(Records contained in a dataset)
▼

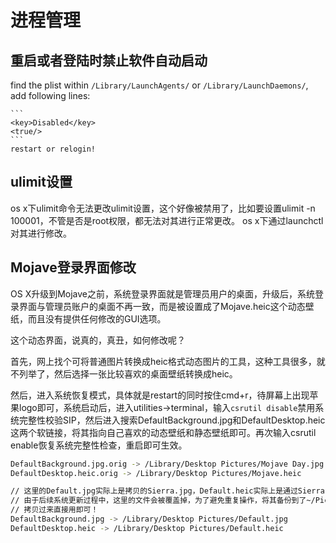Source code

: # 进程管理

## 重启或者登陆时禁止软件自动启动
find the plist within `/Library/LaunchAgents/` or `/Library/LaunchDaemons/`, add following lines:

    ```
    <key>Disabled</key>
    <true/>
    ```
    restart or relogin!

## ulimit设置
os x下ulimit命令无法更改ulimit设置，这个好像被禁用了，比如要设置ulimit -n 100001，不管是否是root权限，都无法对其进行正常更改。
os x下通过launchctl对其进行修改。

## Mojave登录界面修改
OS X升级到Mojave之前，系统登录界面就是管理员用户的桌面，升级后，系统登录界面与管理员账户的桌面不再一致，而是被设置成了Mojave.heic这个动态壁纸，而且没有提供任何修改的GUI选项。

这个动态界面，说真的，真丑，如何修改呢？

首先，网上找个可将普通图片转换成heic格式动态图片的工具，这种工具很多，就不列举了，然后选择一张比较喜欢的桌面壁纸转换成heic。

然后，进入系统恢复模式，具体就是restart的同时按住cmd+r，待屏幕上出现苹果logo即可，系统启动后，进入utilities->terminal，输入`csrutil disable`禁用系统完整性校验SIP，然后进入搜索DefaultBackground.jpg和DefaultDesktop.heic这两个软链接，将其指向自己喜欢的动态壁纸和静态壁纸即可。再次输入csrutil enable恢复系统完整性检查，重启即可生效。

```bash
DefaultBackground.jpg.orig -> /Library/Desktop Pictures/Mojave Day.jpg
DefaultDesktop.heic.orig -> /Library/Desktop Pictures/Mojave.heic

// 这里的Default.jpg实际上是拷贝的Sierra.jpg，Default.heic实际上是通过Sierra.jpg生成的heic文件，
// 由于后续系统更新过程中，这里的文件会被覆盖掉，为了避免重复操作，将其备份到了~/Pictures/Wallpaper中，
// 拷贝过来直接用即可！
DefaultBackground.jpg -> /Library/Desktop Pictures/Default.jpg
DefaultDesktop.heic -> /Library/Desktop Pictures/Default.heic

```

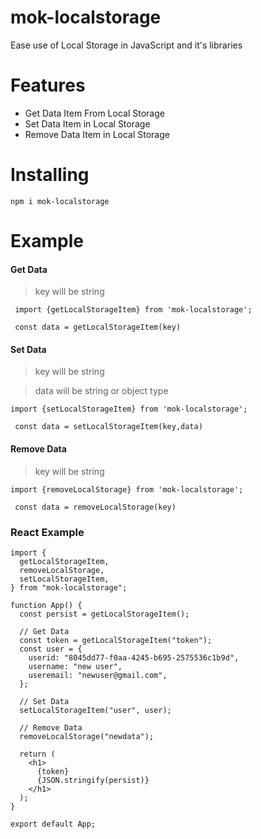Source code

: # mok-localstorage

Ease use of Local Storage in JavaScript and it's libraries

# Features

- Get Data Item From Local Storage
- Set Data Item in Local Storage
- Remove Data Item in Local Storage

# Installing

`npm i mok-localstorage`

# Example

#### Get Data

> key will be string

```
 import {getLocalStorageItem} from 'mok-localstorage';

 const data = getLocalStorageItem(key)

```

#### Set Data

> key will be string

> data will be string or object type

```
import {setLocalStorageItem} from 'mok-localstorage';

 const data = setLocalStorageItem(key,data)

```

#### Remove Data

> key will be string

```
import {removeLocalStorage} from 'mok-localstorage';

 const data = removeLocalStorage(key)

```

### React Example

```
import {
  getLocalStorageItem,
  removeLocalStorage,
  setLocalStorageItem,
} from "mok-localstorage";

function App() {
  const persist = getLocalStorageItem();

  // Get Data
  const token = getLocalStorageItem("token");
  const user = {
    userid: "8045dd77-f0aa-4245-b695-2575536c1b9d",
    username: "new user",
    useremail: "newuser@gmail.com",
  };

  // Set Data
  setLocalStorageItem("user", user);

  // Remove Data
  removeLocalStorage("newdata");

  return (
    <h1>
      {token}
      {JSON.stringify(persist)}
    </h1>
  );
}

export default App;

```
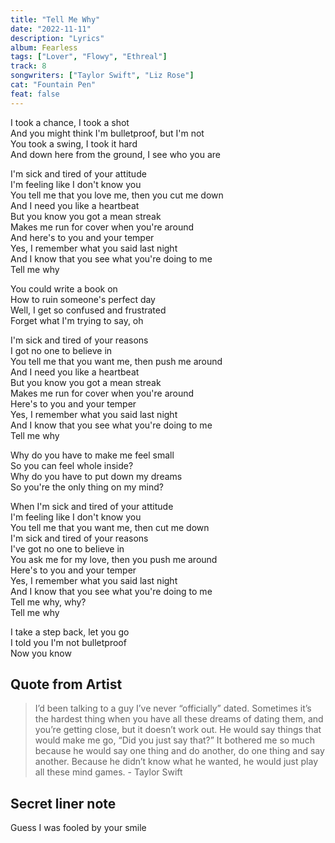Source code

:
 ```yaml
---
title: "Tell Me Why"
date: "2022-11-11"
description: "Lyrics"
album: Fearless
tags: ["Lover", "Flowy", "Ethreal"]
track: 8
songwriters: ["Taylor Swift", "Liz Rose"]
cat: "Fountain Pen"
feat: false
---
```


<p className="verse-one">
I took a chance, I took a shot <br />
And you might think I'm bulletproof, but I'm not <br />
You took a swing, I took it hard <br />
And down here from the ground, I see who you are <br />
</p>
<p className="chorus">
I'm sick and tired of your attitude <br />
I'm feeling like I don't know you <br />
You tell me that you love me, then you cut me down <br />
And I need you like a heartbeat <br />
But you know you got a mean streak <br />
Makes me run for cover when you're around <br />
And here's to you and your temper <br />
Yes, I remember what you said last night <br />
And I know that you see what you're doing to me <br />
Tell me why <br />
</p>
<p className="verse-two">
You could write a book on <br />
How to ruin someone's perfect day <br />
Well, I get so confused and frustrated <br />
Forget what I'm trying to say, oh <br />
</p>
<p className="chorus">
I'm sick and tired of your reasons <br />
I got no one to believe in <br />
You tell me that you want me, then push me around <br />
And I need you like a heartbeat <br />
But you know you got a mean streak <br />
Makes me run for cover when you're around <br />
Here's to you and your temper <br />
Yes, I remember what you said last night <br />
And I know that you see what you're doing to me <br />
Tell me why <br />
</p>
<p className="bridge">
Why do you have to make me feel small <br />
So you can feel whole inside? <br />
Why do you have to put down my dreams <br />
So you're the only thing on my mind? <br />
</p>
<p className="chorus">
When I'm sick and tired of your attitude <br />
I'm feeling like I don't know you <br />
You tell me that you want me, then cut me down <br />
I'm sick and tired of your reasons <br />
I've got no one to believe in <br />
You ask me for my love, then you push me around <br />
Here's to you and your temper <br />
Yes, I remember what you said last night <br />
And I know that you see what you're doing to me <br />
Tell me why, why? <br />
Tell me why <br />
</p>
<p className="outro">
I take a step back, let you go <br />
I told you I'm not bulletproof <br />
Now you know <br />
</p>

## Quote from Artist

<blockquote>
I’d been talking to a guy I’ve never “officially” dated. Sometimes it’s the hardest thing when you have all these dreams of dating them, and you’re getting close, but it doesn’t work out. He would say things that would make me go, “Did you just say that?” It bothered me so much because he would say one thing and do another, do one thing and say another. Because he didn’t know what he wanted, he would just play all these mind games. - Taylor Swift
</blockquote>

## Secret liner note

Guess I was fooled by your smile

▲

Read the entries and show each line that mentions "mind".

Finished exercise —
So you're the only thing on my mind? <br />
I’d been talking to a guy I’ve never “officially” dated. Sometimes it’s the hardest thing when you have all these dreams of dating them, and you’re getting close, but it doesn’t work out. He would say things that would make me go, “Did you just say that?” It bothered me so much because he would say one thing and do another, do one thing and say another. Because he didn’t know what he wanted, he would just play all these mind games. - Taylor Swift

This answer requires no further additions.